What lines of the data below hold "užklausos"? Show them.

> _LISTED RECORDS_:
* * *
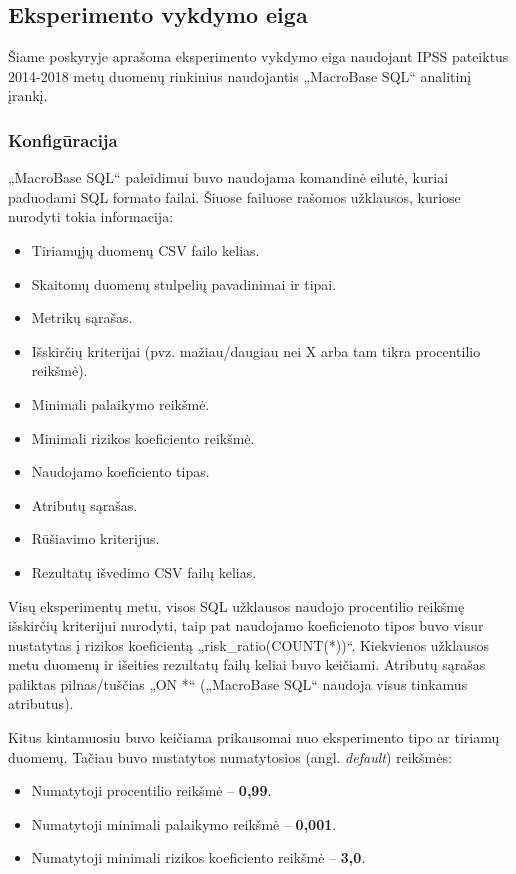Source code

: \documentclass{VUMIFPSbakalaurinis}
\begin{document}
\subsection{Eksperimento vykdymo eiga}
Šiame poskyryje aprašoma eksperimento vykdymo eiga naudojant IPSS pateiktus 2014-2018 metų duomenų rinkinius naudojantis „MacroBase SQL“ analitinį įrankį.

\subsubsection{Konfigūracija} \label{subsubsec:conf}
„MacroBase SQL“ paleidimui buvo naudojama komandinė eilutė, kuriai paduodami SQL formato failai. Šiuose failuose rašomos užklausos, kuriose nurodyti tokia informacija:
\begin{itemize}
	\item Tiriamųjų duomenų CSV failo kelias.
	\item Skaitomų duomenų stulpelių pavadinimai ir tipai.
	\item Metrikų sąrašas.
	\item Išskirčių kriterijai (pvz. mažiau/daugiau nei X arba tam tikra procentilio reikšmė).
	\item Minimali palaikymo reikšmė.
	\item Minimali rizikos koeficiento reikšmė.
	\item Naudojamo koeficiento tipas.
	\item Atributų sąrašas.
	\item Rūšiavimo kriterijus.
	\item Rezultatų išvedimo CSV failų kelias.
\end{itemize}
Visų eksperimentų metu, visos SQL užklausos naudojo procentilio reikšmę išskirčių kriterijui nurodyti, taip pat naudojamo koeficienoto tipos buvo visur nustatytas į rizikos koeficientą „risk\_ratio(COUNT(*))“. Kiekvienos užklausos metu duomenų ir išeities rezultatų failų keliai buvo keičiami. Atributų sąrašas paliktas pilnas/tuščias „ON *“ („MacroBase SQL“ naudoja visus tinkamus atributus).\par
Kitus kintamuosiu buvo keičiama prikausomai nuo eksperimento tipo ar tiriamų duomenų. Tačiau buvo nustatytos numatytosios (angl. \textit{default}) reikšmės:
\begin{itemize}
	\item Numatytoji procentilio reikšmė – \textbf{0,99}.
	\item Numatytoji minimali palaikymo reikšmė – \textbf{0,001}.
	\item Numatytoji minimali rizikos koeficiento reikšmė – \textbf{3,0}.
\end{itemize}
\end{document}
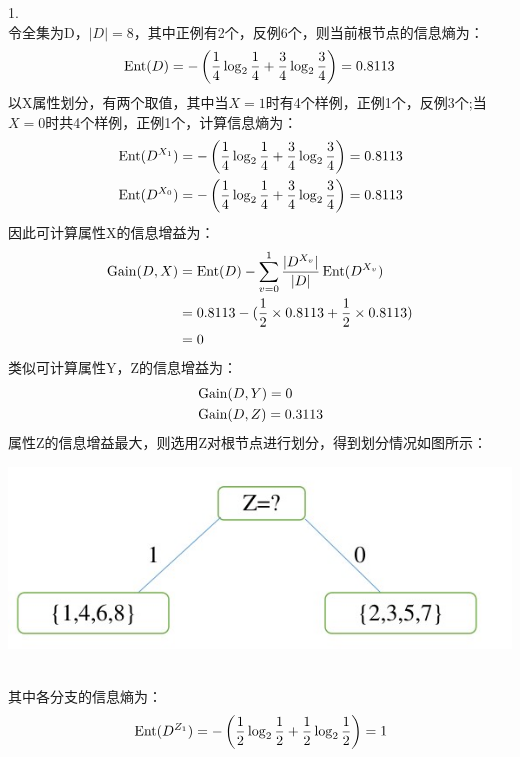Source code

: \documentclass[answers]{exam}  %
\begin{document}
\begin{questions}
	\begin{solution}
		1.\\
        令全集为D，$|D|=8$，其中正例有2个，反例6个，则当前根节点的信息熵为：
        $$\operatornamewithlimits{Ent}(D)= -\left(\frac14\log_2{\frac14}+\frac34\log_2{\frac34} \right)=0.8113$$
        以X属性划分，有两个取值，其中当$X=1$时有4个样例，正例1个，反例3个;当$X=0$时共4个样例，正例1个，计算信息熵为：
        $$\begin{aligned}
            &\operatornamewithlimits{Ent}(D^{X_1}) = -\left(\frac14\log_2{\frac14}+\frac34 \log_2{\frac34} \right)=0.8113\\
            &\operatornamewithlimits{Ent}(D^{X_0}) = -\left(\frac14\log_2{\frac14}+\frac34 \log_2{\frac34} \right)=0.8113\\
        \end{aligned}$$
        因此可计算属性X的信息增益为：
        $$\begin{aligned}
        \operatornamewithlimits{Gain}(D,X)
            &=\operatornamewithlimits{Ent}(D)-\sum^1_{v=0}\frac{|D^{X_v}|}{|D|}\operatornamewithlimits{Ent}(D^{X_v})\\
            &=0.8113-(\frac12\times0.8113+\frac12\times0.8113)\\
            &=0\\
        \end{aligned}$$
        类似可计算属性Y，Z的信息增益为：
        $$\begin{aligned}
            &\operatornamewithlimits{Gain}(D,Y)=0 \\
            &\operatornamewithlimits{Gain}(D,Z)=0.3113\\
        \end{aligned}$$
        属性Z的信息增益最大，则选用Z对根节点进行划分，得到划分情况如图所示：\\
        \centerline{\includegraphics[width=0.7\linewidth]{Z.jpg}}\\
        其中各分支的信息熵为：
        $$
        \begin{aligned}
            &\operatornamewithlimits{Ent}(D^{Z_1})=-\left(\frac12\log_2{\frac12}+ \frac12\log_2{\frac12}\right)=1\\

\end{aligned}$$
\end{solution}
\end{questions}
\end{document}
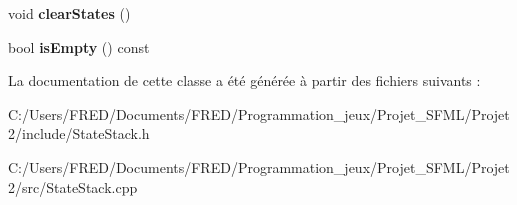 \begin{DoxyCompactItemize}
\item 
void {\bfseries clear\+States} ()\hypertarget{class_state_stack_a49f0703d4037c3bf63494e64cb09898d}{}\label{class_state_stack_a49f0703d4037c3bf63494e64cb09898d}

\item 
bool {\bfseries is\+Empty} () const \hypertarget{class_state_stack_a63a73898d24eb0a68cac0215a9fda4fc}{}\label{class_state_stack_a63a73898d24eb0a68cac0215a9fda4fc}

\end{DoxyCompactItemize}


La documentation de cette classe a été générée à partir des fichiers suivants \+:\begin{DoxyCompactItemize}
\item 
C\+:/\+Users/\+F\+R\+E\+D/\+Documents/\+F\+R\+E\+D/\+Programmation\+\_\+jeux/\+Projet\+\_\+\+S\+F\+M\+L/\+Projet2/include/State\+Stack.\+h\item 
C\+:/\+Users/\+F\+R\+E\+D/\+Documents/\+F\+R\+E\+D/\+Programmation\+\_\+jeux/\+Projet\+\_\+\+S\+F\+M\+L/\+Projet2/src/State\+Stack.\+cpp\end{DoxyCompactItemize}
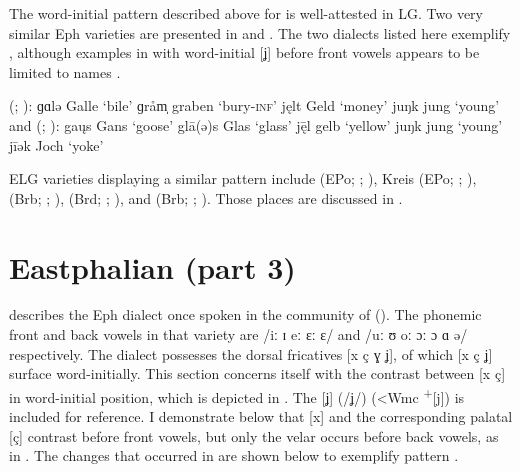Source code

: The word-initial pattern described above for  is well-at\-test\-ed in LG. Two very similar Eph varieties are presented in  and . The two dialects listed here exemplify , although examples in  with word-initial [ʝ] before front vowels appears to be limited to names \citep[17]{Roloff1902}.

\ea%
\label{ex:8:28} (\citealt{Roloff1902}; ):
\ea\label{ex:8:28a} ɡɑlə  \tab  [gɑlə]   \tab Galle    \tab  ‘bile’ 
\ex\label{ex:8:28b} ɡråm̩ \tab   [grɑm̩] \tab   graben \tab    ‘bury\textsc{{}-inf}’ 
\ex\label{ex:8:28c} jęlt  \tab  [ʝɛlt]   \tab Geld     \tab  ‘money’ 
\ex\label{ex:8:28d} juŋk  \tab  [ʝuŋk]   \tab jung     \tab  ‘young’ 
\z 
\ex%
\label{ex:8:29} and  (\citealt{Lange1963}; ):
\ea\label{ex:8:29a} ga\k{u}s \tab [gɑʊs] \tab Gans \tab ‘goose’ 
\ex\label{ex:8:29b} glā(ə)s \tab [glɑː(ə)s] \tab Glas \tab ‘glass’ 
\ex\label{ex:8:29c} j\={ę}l \tab [ʝɛːl] \tab  gelb \tab ‘yellow’ 
\ex\label{ex:8:29d} juŋk \tab [ʝuŋk] \tab jung \tab ‘young’ \\
    jīək \tab [ʝiːək] \tab Joch \tab ‘yoke’ 
\z 
\z

ELG varieties displaying a similar pattern include  (EPo; \citealt{Pirk1928}; ), Kreis  (EPo; \citealt{Kühl1932}; ),  (Brb; \citealt{Teuchert1907a,Teuchert1907b}; ),  (Brd; \citealt{Teuchert1930}; ), and  (Brb; \citealt{Siewert1912}; ). Those places are discussed in .

\section{{Eastphalian} {(part} {3)}}\label{sec:8.5}

\citet{Schütze1953} describes the Eph dialect once spoken in the community of  (). The phonemic front and back vowels in that variety are /iː ɪ eː ɛː ɛ/ and /uː ʊ oː ɔː ɔ ɑ ə/ respectively. The dialect possesses the dorsal fricatives [x ç ɣ ʝ], of which [x ç ʝ] surface word-initially. This section concerns itself with the contrast between [x ç] in word-initial position, which is depicted in . The  [ʝ] (/ʝ/) (<Wmc \textsuperscript{+}[j]) is included for reference. I demonstrate below that [x] and the corresponding palatal [ç] contrast before front vowels, but only the velar occurs before back vowels, as in . The changes that occurred in  are shown below to exemplify pattern .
* * *
> _ANSWER TO THIS EXERCISE_:
„MacroBase SQL“ paleidimui buvo naudojama komandinė eilutė, kuriai paduodami SQL formato failai. Šiuose failuose rašomos užklausos, kuriose nurodyti tokia informacija:
Visų eksperimentų metu, visos SQL užklausos naudojo procentilio reikšmę išskirčių kriterijui nurodyti, taip pat naudojamo koeficienoto tipos buvo visur nustatytas į rizikos koeficientą „risk\_ratio(COUNT(*))“. Kiekvienos užklausos metu duomenų ir išeities rezultatų failų keliai buvo keičiami. Atributų sąrašas paliktas pilnas/tuščias „ON *“ („MacroBase SQL“ naudoja visus tinkamus atributus).\par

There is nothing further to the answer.